ZmnSCPxj / clboss

Automated Core Lightning Node Manager
MIT License
211 stars 32 forks source link

plugin-clboss: Killing plugin: JSON-RPC response "id"-field is not a u64 #47

Closed hosiawak closed 3 years ago

hosiawak commented 3 years ago

My clboss got killed after running for a few days. The message in the log was:

plugin-clboss: Killing plugin: JSON-RPC response "id"-field is not a u64

Unfortunately I didn't have DEBUG logs enabled for clboss.

The log message prior to the error was:

lightningd: Sending 279628174msat over 7 hops to deliver 278212722msat

hosiawak commented 3 years ago

Also now getting this in the console (not in the log), not sure if this is related but I haven't seen it before:

 Unhandled exception in concurrent task!
Sqlite3::Tx:
            DELETE FROM "OnchainFeeMonitor_samples"
             ORDER BY id
             LIMIT :limit
                 ;
            : near "ORDER": syntax error
...main loop continuing...
ZmnSCPxj commented 3 years ago

The second issue looks like a problem with the SQLITE on your system; there is a build option for SQLITE to enable this syntax: https://sqlite.org/compile.html#enable_update_delete_limit . Looks like it would be a good idea to move SQLITE3 inside external/ in order to ensure we have control of the SQLITE3 flags; on Linux systems I have seen, the flag is enabled and ORDER BY is understood by the system SQLITE3.

Can you try this on your system?

$ sqlite3 :memory:
sqlite> CREATE TABLE "Foo"(id INTEGER PRIMARY KEY);
sqlite> DELETE FROM "Foo" ORDER BY id LIMIT 1;

(exit sqlite3 by ^D or .quit)

If you get the same error then it seems the system SQLITE3 does not enable the flag. If so, a workaround you can try would be to compile SQLITE3 from source, and make sure the flag is enabled (there are probably a bunch of flags that need to be enabled, like foreign key flags), creating a library. Then ./configure in CLBOSS, indicating the appropriate SQLITE3_CFLAGS and SQLITE3_LIBS:

env SQLITE3_CFLAGS=-I/path/to/sqlite3 SQLITE3_LIBS=-l/path/to/sqlite3/libsqlite3.a ./configure && make

(The above is untested, merely theoretical, sorry; it "should" work and I use a fairly commonly-used SQLITE3 setup macro for autoconf, so it "should" work, but I have not tried this myself)

You can see more information on ./configure --help.

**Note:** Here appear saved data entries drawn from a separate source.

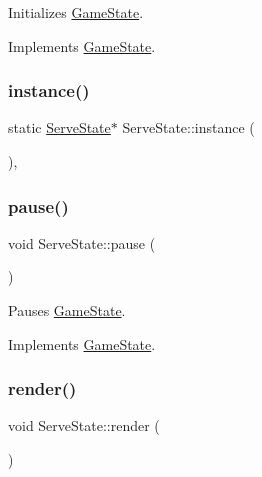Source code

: Initializes \mbox{\hyperlink{class_game_state}{Game\+State}}. 



Implements \mbox{\hyperlink{class_game_state_a10b6e6bb31591c70d08ffcee5f29fa81}{Game\+State}}.

\mbox{\label{class_serve_state_ac0f3ead67813e13e2a84026162da3b7c}} 
\subsubsection{\texorpdfstring{instance()}{instance()}}
{\footnotesize\ttfamily static \mbox{\hyperlink{class_serve_state}{Serve\+State}}$\ast$ Serve\+State\+::instance (\begin{DoxyParamCaption}{ }\end{DoxyParamCaption})\hspace{0.3cm}{\ttfamily [inline]}, {\ttfamily [static]}}

\mbox{\label{class_serve_state_ab3a85411b4cc260cfede50e3aa10573c}} 
\subsubsection{\texorpdfstring{pause()}{pause()}}
{\footnotesize\ttfamily void Serve\+State\+::pause (\begin{DoxyParamCaption}{ }\end{DoxyParamCaption})\hspace{0.3cm}{\ttfamily [virtual]}}



Pauses \mbox{\hyperlink{class_game_state}{Game\+State}}. 



Implements \mbox{\hyperlink{class_game_state_aafc908582760099891b37bb380ddd87a}{Game\+State}}.

\mbox{\label{class_serve_state_a91cd889069e5b9f073ac33addeed2913}} 
\subsubsection{\texorpdfstring{render()}{render()}}
{\footnotesize\ttfamily void Serve\+State\+::render (\begin{DoxyParamCaption}\item[{\mbox{\hyperlink{class_game_engine}{Game\+Engine}} $\ast$}]{ }\end{DoxyParamCaption})\hspace{0.3cm}{\ttfamily [virtual]}}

For the id error, it is probably because I was an idiot and pass JSON numbers through double. Sigh. Lemme try something that should help fix this. This would be tested by running a script that continuously does lightning-cli getinfo to stress-test the id.

Unfortunately I will be offline for a few days for some internal garbage-collection processes, but lemme try to push a quick fix for the id issue on master (though you do have problems with autoreconf -i too right.....).

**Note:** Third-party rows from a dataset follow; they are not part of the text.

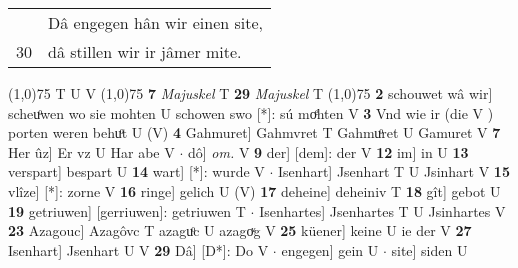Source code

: \documentclass[8pt,a4paper,notitlepage]{article}
\begin{document}
\begin{table}[ht]
\begin{minipage}[t]{0.5\linewidth}
\begin{tabular}{rl}
 & Dâ engegen hân wir einen site,\\ 
30 & dâ stillen wir ir jâmer mite.\\ 
\end{tabular}
\scriptsize
\line(1,0){75} \newline
T U V \newline
\line(1,0){75} \newline
\textbf{7} \textit{Majuskel} T  \textbf{29} \textit{Majuskel} T  \newline
\line(1,0){75} \newline
\textbf{2} schouwet wâ wir] scheuͦwen wo sie mohten U schowen swo [*]: sú moͤhten V \textbf{3} Vnd wie ir (die V ) porten weren behuͦt U (V) \textbf{4} Gahmuret] Gahmvret T Gahmuͦret U Gamuret V \textbf{7} Her ûz] Er vz U Har abe V  $\cdot$ dô] \textit{om.} V \textbf{9} der] [dem]: der V \textbf{12} im] in U \textbf{13} verspart] bespart U \textbf{14} wart] [*]: wurde V  $\cdot$ Isenhart] Jsenhart T U Jsinhart V \textbf{15} vlîze] [*]: zorne V \textbf{16} ringe] gelich U (V) \textbf{17} deheine] deheiniv T \textbf{18} gît] gebot U \textbf{19} getriuwen] [gerriuwen]: getriuwen T  $\cdot$ Isenhartes] Jsenhartes T U Jsinhartes V \textbf{23} Azagouc] Azagôvc T azaguͦc U azagoͮg V \textbf{25} küener] keine U ie der V \textbf{27} Isenhart] Jsenhart U V \textbf{29} Dâ] [D*]: Do V  $\cdot$ engegen] gein U  $\cdot$ site] siden U \newline
\end{minipage}
\end{table}
\end{document}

ZmnSCPxj commented 3 years ago

Hi @hosiawak , pushed a quick fix, hope it works. Try this package, ignore the version number for now: clboss-0.9A.tar.gz It includes fixes for both the id and the DELETE..ORDER BY issues. I have it running for like 5 minutes now (LOL).

ZmnSCPxj commented 3 years ago

Running for an hour now, seems okay.

ZmnSCPxj commented 3 years ago

Still up, so at least the bugfix did not introduce yet another bug.... probably only question is if it actually fixes the bug.

ZmnSCPxj commented 3 years ago

Going offline. Bye!

ZmnSCPxj commented 3 years ago

I left my C-Lightning node running, but it got hit by https://github.com/ElementsProject/lightning/issues/4240 since I was using logrotate. Hmmm. Lemme run a stress-test.

hosiawak commented 3 years ago

I left it running (without using your modified version) and it got killed 2 days ago for the same reason:

2020-11-30T18:32:41.193Z INFO    plugin-clboss: FundsMover: Failed at source, cannot advance further.
2020-11-30T18:32:42.302Z INFO    plugin-clboss: Killing plugin: JSON-RPC response "id"-field is not a u64

I'm going to compile the version you posted above and let that run for a while. Thanks.

hosiawak commented 3 years ago

2 days later clboss is still running so I guess this issue is now fixed :)

ZmnSCPxj commented 3 years ago

Okay, let us close?